People who struggle with spatial reasoning, might find some parts of math a little more challenging, but this can be overcome.
On the other hand, anyone who severely lacks working memory, verbal reasoning, or especially abstract reasoning will have a hard time with math.
Good teachers (from an early age) can improve this, but there don't really exist any good teachers, because none of them understand math themselves.
The reason some people are so good at math is because they don't listen to the teacher, rather they figure things out for themselves (due to high verbal and abstract reasoning). Such people are few and far between (usually men, since it requires high disagreeableness and openness).

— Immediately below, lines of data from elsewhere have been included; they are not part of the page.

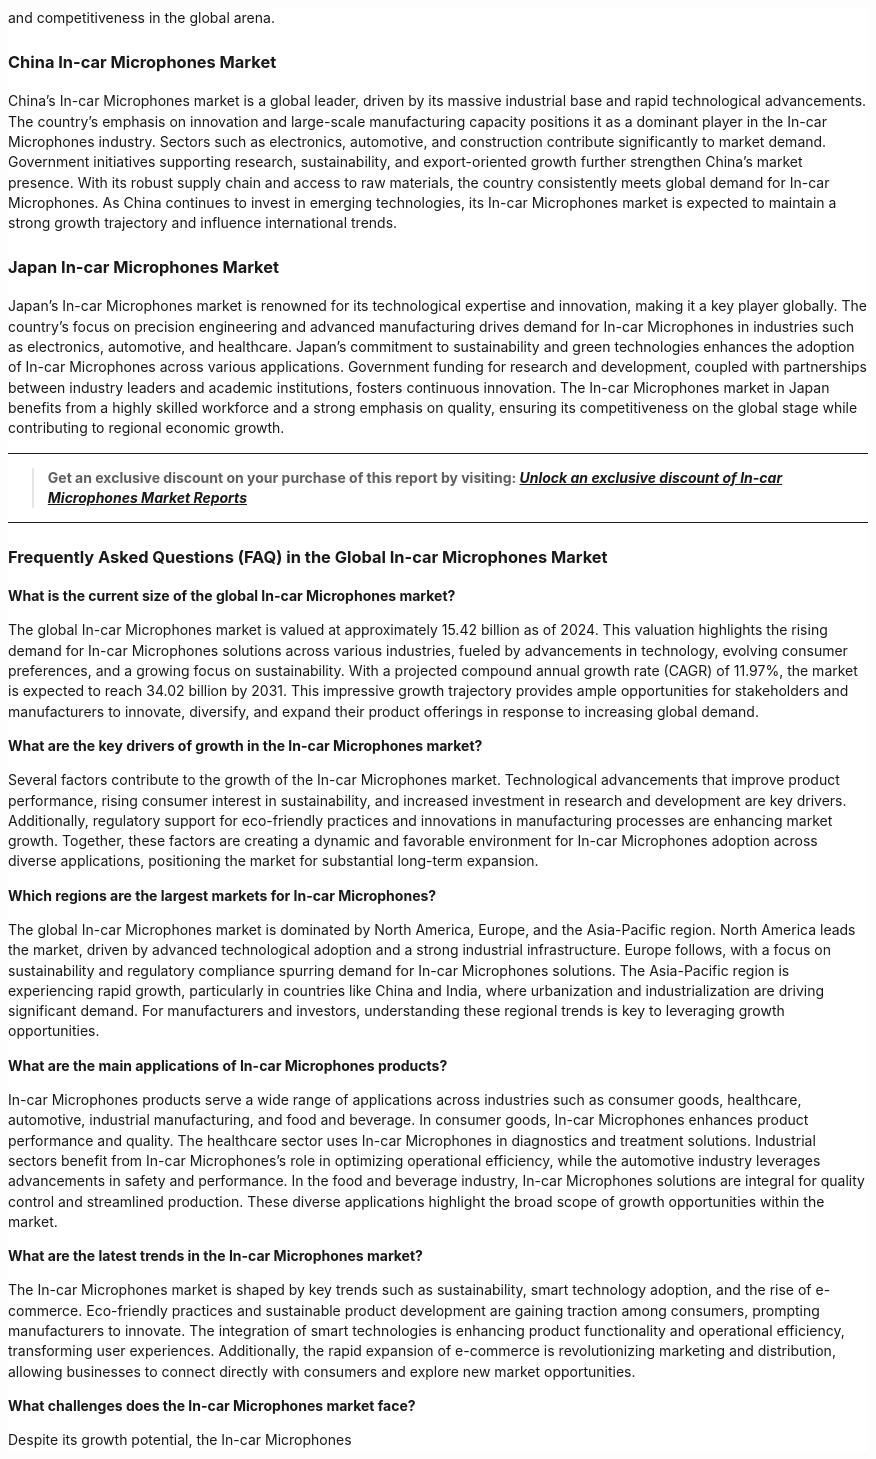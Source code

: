 and competitiveness in the global arena.</p><h3>China In-car Microphones Market</h3><p>China&rsquo;s In-car Microphones market is a global leader, driven by its massive industrial base and rapid technological advancements. The country&rsquo;s emphasis on innovation and large-scale manufacturing capacity positions it as a dominant player in the In-car Microphones industry. Sectors such as electronics, automotive, and construction contribute significantly to market demand. Government initiatives supporting research, sustainability, and export-oriented growth further strengthen China&rsquo;s market presence. With its robust supply chain and access to raw materials, the country consistently meets global demand for In-car Microphones. As China continues to invest in emerging technologies, its In-car Microphones market is expected to maintain a strong growth trajectory and influence international trends.</p><h3>Japan In-car Microphones Market</h3><p>Japan&rsquo;s In-car Microphones market is renowned for its technological expertise and innovation, making it a key player globally. The country&rsquo;s focus on precision engineering and advanced manufacturing drives demand for In-car Microphones in industries such as electronics, automotive, and healthcare. Japan&rsquo;s commitment to sustainability and green technologies enhances the adoption of In-car Microphones across various applications. Government funding for research and development, coupled with partnerships between industry leaders and academic institutions, fosters continuous innovation. The In-car Microphones market in Japan benefits from a highly skilled workforce and a strong emphasis on quality, ensuring its competitiveness on the global stage while contributing to regional economic growth.</p><hr /><blockquote><p><strong>Get an exclusive discount on your purchase of this report by visiting: <em><a href="://marketresearchpulse.com/ask-for-discount/143318?utm_source=Github&amp;utm_medium=0117">Unlock an exclusive discount of In-car Microphones Market Reports</a></em>&nbsp;</strong></p></blockquote><hr /><h3>Frequently Asked Questions (FAQ) in the Global In-car Microphones Market</h3><p><strong>What is the current size of the global In-car Microphones market?</strong></p><p>The global In-car Microphones market is valued at approximately 15.42 billion as of 2024. This valuation highlights the rising demand for In-car Microphones solutions across various industries, fueled by advancements in technology, evolving consumer preferences, and a growing focus on sustainability. With a projected compound annual growth rate (CAGR) of 11.97%, the market is expected to reach 34.02 billion by 2031. This impressive growth trajectory provides ample opportunities for stakeholders and manufacturers to innovate, diversify, and expand their product offerings in response to increasing global demand.</p><p><strong>What are the key drivers of growth in the In-car Microphones market?</strong></p><p>Several factors contribute to the growth of the In-car Microphones market. Technological advancements that improve product performance, rising consumer interest in sustainability, and increased investment in research and development are key drivers. Additionally, regulatory support for eco-friendly practices and innovations in manufacturing processes are enhancing market growth. Together, these factors are creating a dynamic and favorable environment for In-car Microphones adoption across diverse applications, positioning the market for substantial long-term expansion.</p><p><strong>Which regions are the largest markets for In-car Microphones?</strong></p><p>The global In-car Microphones market is dominated by North America, Europe, and the Asia-Pacific region. North America leads the market, driven by advanced technological adoption and a strong industrial infrastructure. Europe follows, with a focus on sustainability and regulatory compliance spurring demand for In-car Microphones solutions. The Asia-Pacific region is experiencing rapid growth, particularly in countries like China and India, where urbanization and industrialization are driving significant demand. For manufacturers and investors, understanding these regional trends is key to leveraging growth opportunities.</p><p><strong>What are the main applications of In-car Microphones products?</strong></p><p>In-car Microphones products serve a wide range of applications across industries such as consumer goods, healthcare, automotive, industrial manufacturing, and food and beverage. In consumer goods, In-car Microphones enhances product performance and quality. The healthcare sector uses In-car Microphones in diagnostics and treatment solutions. Industrial sectors benefit from In-car Microphones&rsquo;s role in optimizing operational efficiency, while the automotive industry leverages advancements in safety and performance. In the food and beverage industry, In-car Microphones solutions are integral for quality control and streamlined production. These diverse applications highlight the broad scope of growth opportunities within the market.</p><p><strong>What are the latest trends in the In-car Microphones market?</strong></p><p>The In-car Microphones market is shaped by key trends such as sustainability, smart technology adoption, and the rise of e-commerce. Eco-friendly practices and sustainable product development are gaining traction among consumers, prompting manufacturers to innovate. The integration of smart technologies is enhancing product functionality and operational efficiency, transforming user experiences. Additionally, the rapid expansion of e-commerce is revolutionizing marketing and distribution, allowing businesses to connect directly with consumers and explore new market opportunities.</p><p><strong>What challenges does the In-car Microphones market face?</strong></p><p>Despite its growth potential, the In-car Microphones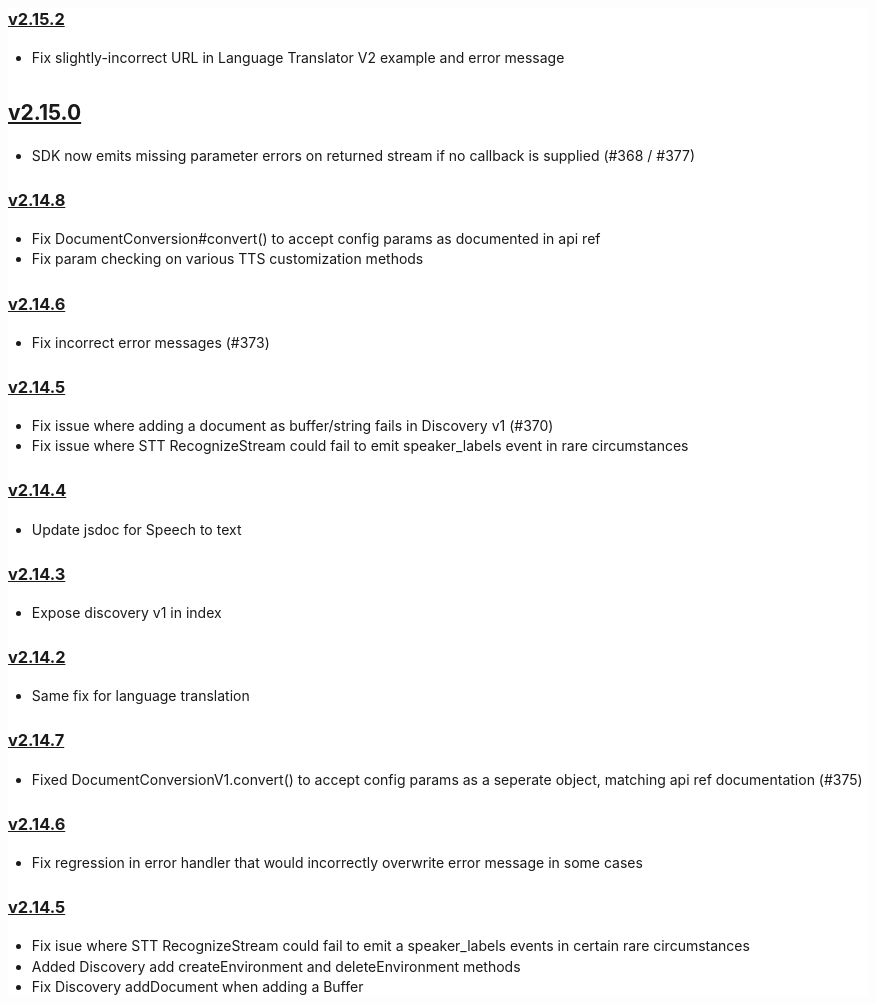 ### [v2.15.2](https://github.com/watson-developer-cloud/node-sdk/releases/tag/v2.15.2)
* Fix slightly-incorrect URL in Language Translator V2 example and error message

## [v2.15.0](https://github.com/watson-developer-cloud/node-sdk/releases/tag/v2.15.0)
* SDK now emits missing parameter errors on returned stream if no callback is supplied (#368 / #377)

### [v2.14.8](https://github.com/watson-developer-cloud/node-sdk/releases/tag/v2.14.8)
* Fix DocumentConversion#convert() to accept config params as documented in api ref
* Fix param checking on various TTS customization methods

### [v2.14.6](https://github.com/watson-developer-cloud/node-sdk/releases/tag/v2.14.6)
* Fix incorrect error messages (#373)

### [v2.14.5](https://github.com/watson-developer-cloud/node-sdk/releases/tag/v2.14.5)
* Fix issue where adding a document as buffer/string fails in Discovery v1 (#370)
* Fix issue where STT RecognizeStream could fail to emit speaker_labels event in rare circumstances

### [v2.14.4](https://github.com/watson-developer-cloud/node-sdk/releases/tag/v2.14.4)
* Update jsdoc for Speech to text

### [v2.14.3](https://github.com/watson-developer-cloud/node-sdk/releases/tag/v2.14.3)
* Expose discovery v1 in index

### [v2.14.2](https://github.com/watson-developer-cloud/node-sdk/releases/tag/v2.14.2)
* Same fix for language translation

### [v2.14.7](https://github.com/watson-developer-cloud/node-sdk/releases/tag/v2.14.7)
* Fixed DocumentConversionV1.convert() to accept config params as a seperate object, matching api ref documentation (#375)

### [v2.14.6](https://github.com/watson-developer-cloud/node-sdk/releases/tag/v2.14.6)
* Fix regression in error handler that would incorrectly overwrite error message in some cases

### [v2.14.5](https://github.com/watson-developer-cloud/node-sdk/releases/tag/v2.14.5)
* Fix isue where STT RecognizeStream could fail to emit a speaker_labels events in certain rare circumstances
* Added Discovery add createEnvironment and deleteEnvironment methods
* Fix Discovery addDocument when adding a Buffer
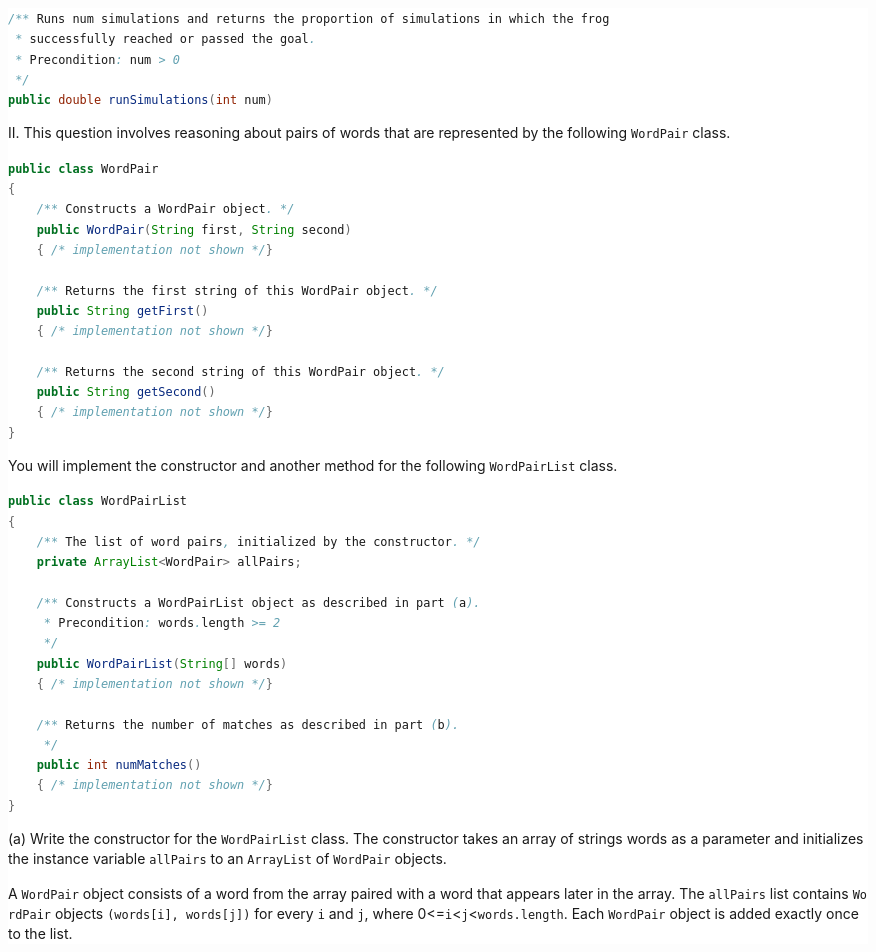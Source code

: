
 ```java  
/** Runs num simulations and returns the proportion of simulations in which the frog  
 * successfully reached or passed the goal.  
 * Precondition: num > 0  
 */  
public double runSimulations(int num)  
```  
II. This question involves reasoning about pairs of words that are represented by the following `WordPair` class.  
  
```java  
public class WordPair  
{  
    /** Constructs a WordPair object. */  
    public WordPair(String first, String second)  
    { /* implementation not shown */}  
  
    /** Returns the first string of this WordPair object. */  
    public String getFirst()  
    { /* implementation not shown */}  
  
    /** Returns the second string of this WordPair object. */  
    public String getSecond()  
    { /* implementation not shown */}  
}  
```  
You will implement the constructor and another method for the following `WordPairList` class.  
  
```java  
public class WordPairList  
{  
    /** The list of word pairs, initialized by the constructor. */  
    private ArrayList<WordPair> allPairs;  
  
    /** Constructs a WordPairList object as described in part (a).  
     * Precondition: words.length >= 2  
     */  
    public WordPairList(String[] words)  
    { /* implementation not shown */}  
  
    /** Returns the number of matches as described in part (b).  
     */  
    public int numMatches()  
    { /* implementation not shown */}  
}  
```  
(a) Write the constructor for the `WordPairList` class. The constructor takes an array of strings words as a parameter and initializes the instance variable `allPairs` to an `ArrayList` of `WordPair` objects.  
  
A `WordPair` object consists of a word from the array paired with a word that appears later in the array. The `allPairs` list contains `WordPair` objects `(words[i], words[j])` for every `i` and `j`, where 0<=`i`<`j`<`words.length`. Each `WordPair` object is added exactly once to the list.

This level of math ability can also be taught, if the kid has the right teacher from a young age.
For the average person however, they have neither the natural talent, nor a sufficient teacher to learn math properly, and thus they fall into the same path that their teacher followed - seeing math as boring and hard, and never understanding it. The ones who score A's and B's will be seen to get jobs in e.g. engineering, accounting, or high school teaching. The elementary school teachers will be the students who got C's and D's, thus continuing the cycle.
Nothing can be done to improve this system though. It is both so thoroughly flawed and so thoroughly ingrained in society, that a full overhaul would never be accepted. The retard teachers would cry about losing their jobs, everyone would cry over their tax money going to pay actually qualified individuals to teach their kids.